I was too busy taking great meetings with relevant startups, arranged in advance with intuitive software, and held in 4 different halls with a stunning 120 tables in total; most of them occupied. Interestingly too, at Wolves there is effectively no main stage, and consequently no temptation by the organizers to book big headlining speakers– a decision that inevitably leads to higher prices, more tech/startup tourists, and less time for startups to meet with each other and with investors.
When Wolves got started in Warsaw, the event was a pitching event. It was held in 4 screening rooms, and mentors were in fact pitching judges. As a result, very little personal interaction could happen because people were too busy with the pitching. The event has steadily improved with the focus on personal interaction.
Conferences that have built their reputations on speakers who charge €25,000 or more to talk about their salad days at Apple, or as VC investors, early Google employees, or startup founders, have becoming increasingly irrelevant for early stage, truly disruptive young companies that don’t have a splashy B2C concept and a great marketing gimmick. That’s ok. There is a place for more entertaining or corporate driven conferences with more flash, but for early startups, today there are much better options.
As the startup ecosystem in CEE gets more high-tech and less flashy and B2C, personal interaction is more important than ever.
At conferences like Wolves or Startup Fair Lithuania, speakers are unpaid volunteers, meaning only those with a strong urge to share their stories and a good reason to do so are speaking to smaller groups who are attracted by more than just a name or someone’s impressive resume.
That’s good news as far as I’m concerned, because it means that increasingly conference organizers and startups are understanding what is really key about these events: becoming a place where the relevant parties can make connections with each other. Today you see fewer startups sending their head of marketing or sales to conferences, and more likely you see the CEO and CTO there themselves. Even companies that are later stage seem to be doing this more.

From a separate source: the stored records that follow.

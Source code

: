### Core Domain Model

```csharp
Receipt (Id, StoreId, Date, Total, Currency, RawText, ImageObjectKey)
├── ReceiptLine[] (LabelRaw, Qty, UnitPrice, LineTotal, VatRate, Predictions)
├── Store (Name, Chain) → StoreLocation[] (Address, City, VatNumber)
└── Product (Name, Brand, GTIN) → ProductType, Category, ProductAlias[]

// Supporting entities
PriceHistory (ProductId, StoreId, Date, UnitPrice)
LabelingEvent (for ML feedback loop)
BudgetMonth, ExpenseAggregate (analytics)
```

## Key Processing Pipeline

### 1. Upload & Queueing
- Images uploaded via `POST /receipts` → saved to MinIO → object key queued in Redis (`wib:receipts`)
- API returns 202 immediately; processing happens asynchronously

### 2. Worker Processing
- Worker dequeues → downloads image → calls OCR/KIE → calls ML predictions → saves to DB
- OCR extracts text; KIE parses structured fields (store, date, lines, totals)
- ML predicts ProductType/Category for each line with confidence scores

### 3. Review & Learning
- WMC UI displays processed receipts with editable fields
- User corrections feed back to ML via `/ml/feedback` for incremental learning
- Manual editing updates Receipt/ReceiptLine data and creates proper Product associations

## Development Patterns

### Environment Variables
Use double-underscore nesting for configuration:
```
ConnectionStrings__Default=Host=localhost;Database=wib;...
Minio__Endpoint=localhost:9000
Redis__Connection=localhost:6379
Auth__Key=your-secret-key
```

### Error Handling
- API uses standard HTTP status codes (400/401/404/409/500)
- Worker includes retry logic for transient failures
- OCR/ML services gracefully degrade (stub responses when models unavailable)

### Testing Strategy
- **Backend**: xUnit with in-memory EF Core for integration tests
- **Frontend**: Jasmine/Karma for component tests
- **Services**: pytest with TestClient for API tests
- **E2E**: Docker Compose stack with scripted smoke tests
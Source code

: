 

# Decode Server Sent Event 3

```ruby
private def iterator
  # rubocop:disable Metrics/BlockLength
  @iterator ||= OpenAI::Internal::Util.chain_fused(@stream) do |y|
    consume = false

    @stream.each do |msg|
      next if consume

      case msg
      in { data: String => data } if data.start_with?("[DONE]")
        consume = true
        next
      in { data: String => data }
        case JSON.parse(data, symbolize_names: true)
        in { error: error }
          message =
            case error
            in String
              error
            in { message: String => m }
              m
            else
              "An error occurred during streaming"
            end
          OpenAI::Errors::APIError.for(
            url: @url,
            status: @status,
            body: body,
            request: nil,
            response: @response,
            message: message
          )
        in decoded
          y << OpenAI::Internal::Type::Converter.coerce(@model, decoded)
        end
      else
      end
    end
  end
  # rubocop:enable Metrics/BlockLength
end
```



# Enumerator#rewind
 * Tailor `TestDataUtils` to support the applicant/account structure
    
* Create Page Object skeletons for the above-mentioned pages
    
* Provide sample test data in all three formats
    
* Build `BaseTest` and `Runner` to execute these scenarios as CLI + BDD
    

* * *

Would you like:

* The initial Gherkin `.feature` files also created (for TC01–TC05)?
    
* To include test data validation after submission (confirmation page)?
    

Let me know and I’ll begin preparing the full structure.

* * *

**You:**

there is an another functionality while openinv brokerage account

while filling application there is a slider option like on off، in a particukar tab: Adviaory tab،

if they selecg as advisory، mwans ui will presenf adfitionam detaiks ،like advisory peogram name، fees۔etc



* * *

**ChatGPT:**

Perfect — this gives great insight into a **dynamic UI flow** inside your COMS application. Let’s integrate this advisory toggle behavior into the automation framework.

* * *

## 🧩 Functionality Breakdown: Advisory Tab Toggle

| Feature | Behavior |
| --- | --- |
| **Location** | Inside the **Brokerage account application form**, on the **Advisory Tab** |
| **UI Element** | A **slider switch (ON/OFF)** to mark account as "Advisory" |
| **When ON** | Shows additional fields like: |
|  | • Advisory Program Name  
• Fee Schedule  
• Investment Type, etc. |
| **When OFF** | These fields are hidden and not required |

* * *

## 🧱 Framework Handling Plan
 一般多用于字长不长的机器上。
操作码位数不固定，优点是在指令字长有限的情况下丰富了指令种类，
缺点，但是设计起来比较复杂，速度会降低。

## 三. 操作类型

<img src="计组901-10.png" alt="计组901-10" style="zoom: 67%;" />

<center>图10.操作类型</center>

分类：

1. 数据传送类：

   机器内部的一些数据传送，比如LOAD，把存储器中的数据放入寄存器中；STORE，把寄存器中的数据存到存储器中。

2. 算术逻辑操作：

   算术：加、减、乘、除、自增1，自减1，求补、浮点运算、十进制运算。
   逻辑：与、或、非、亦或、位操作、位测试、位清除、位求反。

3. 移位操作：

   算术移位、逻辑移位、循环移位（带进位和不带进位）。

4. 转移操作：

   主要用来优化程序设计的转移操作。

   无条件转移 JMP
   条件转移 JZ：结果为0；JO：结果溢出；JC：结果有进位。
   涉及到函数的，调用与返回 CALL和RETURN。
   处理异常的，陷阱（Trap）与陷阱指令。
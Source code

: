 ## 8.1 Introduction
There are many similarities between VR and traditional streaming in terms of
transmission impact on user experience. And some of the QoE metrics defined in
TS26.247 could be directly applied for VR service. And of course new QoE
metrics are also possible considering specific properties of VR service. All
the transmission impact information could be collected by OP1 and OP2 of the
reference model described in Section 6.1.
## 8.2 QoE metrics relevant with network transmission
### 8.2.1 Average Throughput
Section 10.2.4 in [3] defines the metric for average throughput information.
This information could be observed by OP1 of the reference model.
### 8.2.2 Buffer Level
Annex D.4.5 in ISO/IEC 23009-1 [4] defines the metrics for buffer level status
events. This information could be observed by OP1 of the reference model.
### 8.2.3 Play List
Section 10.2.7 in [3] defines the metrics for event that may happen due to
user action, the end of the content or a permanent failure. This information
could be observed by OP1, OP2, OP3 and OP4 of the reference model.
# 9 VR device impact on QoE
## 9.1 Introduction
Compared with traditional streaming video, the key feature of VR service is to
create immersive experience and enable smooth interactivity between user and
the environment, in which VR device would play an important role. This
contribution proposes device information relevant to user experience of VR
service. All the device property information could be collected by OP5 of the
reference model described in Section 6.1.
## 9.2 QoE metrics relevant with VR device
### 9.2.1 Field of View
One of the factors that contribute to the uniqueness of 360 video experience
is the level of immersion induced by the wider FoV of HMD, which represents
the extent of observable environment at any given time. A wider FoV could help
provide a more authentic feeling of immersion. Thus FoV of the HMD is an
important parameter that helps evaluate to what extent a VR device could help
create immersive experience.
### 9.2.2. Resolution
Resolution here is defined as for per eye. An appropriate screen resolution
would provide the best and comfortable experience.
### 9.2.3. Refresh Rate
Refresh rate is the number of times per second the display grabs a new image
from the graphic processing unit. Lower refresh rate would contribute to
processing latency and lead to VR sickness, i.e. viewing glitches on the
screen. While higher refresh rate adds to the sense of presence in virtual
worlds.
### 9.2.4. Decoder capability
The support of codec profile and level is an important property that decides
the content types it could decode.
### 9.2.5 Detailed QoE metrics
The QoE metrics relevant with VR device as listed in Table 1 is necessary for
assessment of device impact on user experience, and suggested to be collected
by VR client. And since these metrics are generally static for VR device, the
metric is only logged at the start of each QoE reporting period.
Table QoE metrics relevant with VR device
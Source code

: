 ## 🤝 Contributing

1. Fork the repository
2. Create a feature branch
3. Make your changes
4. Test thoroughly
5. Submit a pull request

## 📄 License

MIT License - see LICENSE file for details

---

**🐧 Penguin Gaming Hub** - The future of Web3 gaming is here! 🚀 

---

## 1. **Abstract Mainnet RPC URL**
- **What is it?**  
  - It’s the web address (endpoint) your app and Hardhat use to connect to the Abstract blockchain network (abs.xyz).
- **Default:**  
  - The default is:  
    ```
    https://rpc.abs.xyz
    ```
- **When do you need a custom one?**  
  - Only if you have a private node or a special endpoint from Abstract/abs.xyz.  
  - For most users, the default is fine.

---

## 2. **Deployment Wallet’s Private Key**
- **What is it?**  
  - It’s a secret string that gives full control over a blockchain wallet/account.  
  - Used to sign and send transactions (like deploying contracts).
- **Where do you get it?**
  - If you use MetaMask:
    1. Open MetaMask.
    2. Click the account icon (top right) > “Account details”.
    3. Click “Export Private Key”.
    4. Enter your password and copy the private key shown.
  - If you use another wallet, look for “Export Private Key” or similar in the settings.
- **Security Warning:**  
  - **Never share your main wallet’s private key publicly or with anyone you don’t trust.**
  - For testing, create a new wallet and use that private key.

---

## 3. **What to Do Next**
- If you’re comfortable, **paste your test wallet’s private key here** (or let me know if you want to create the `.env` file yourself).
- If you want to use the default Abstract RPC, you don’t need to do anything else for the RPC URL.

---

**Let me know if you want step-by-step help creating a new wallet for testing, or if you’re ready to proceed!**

Are Pitches Still Relevant?
Very much so. But not in the way they used to be. Not only conferences, but also accelerators and incubators have been recently questioning the pitch format for Demo Days as well. The key criticisms are exactly the same as for conferences, which is why at StartupYard we’ve continued to evolve the format to bring the greatest value to investors, community members, and startups.
We still strongly believe that preparing a killer pitch is a very important discipline for a young company and a first-time founder to master well. It forces founders out of their personal bubble, and defining the content of a pitch demands that startups make tough and necessary decisions, while striving to achieve things quickly that can become part of their story. All that is good and very much needed.
At the same though, much else has changed. For example, the stage portions of our Demo Days are now shorter than they were before. We’ve reduced keynotes significantly from the past (they used to take an hour or more), and we focus on holding the Demo Days in spaces where our startups can have meaningful contact with attendees after the pitch, and for much longer, up from maybe an hour in the past to multiple hours of 1 to 1 and group conversations. Demo Days are becoming more interactive as time goes on, and I see this happening in other accelerators as well.
We also introduced an official “Investor Week” a few years ago, and that has grown very popular. Investors who attend the Demo Day can now book a meeting with any of our startups in the following week, eliminating the fear that they won’t get in any facetime with the companies they want to meet.
Pitches are still relevant. But today’s connected world means that content is easy to share and to find. Personal contact, face to face, is more valuable as a result. By all means, work on your pitch, do your pitch, share your pitch, but don’t forget what a pitch should lead to: a real conversation.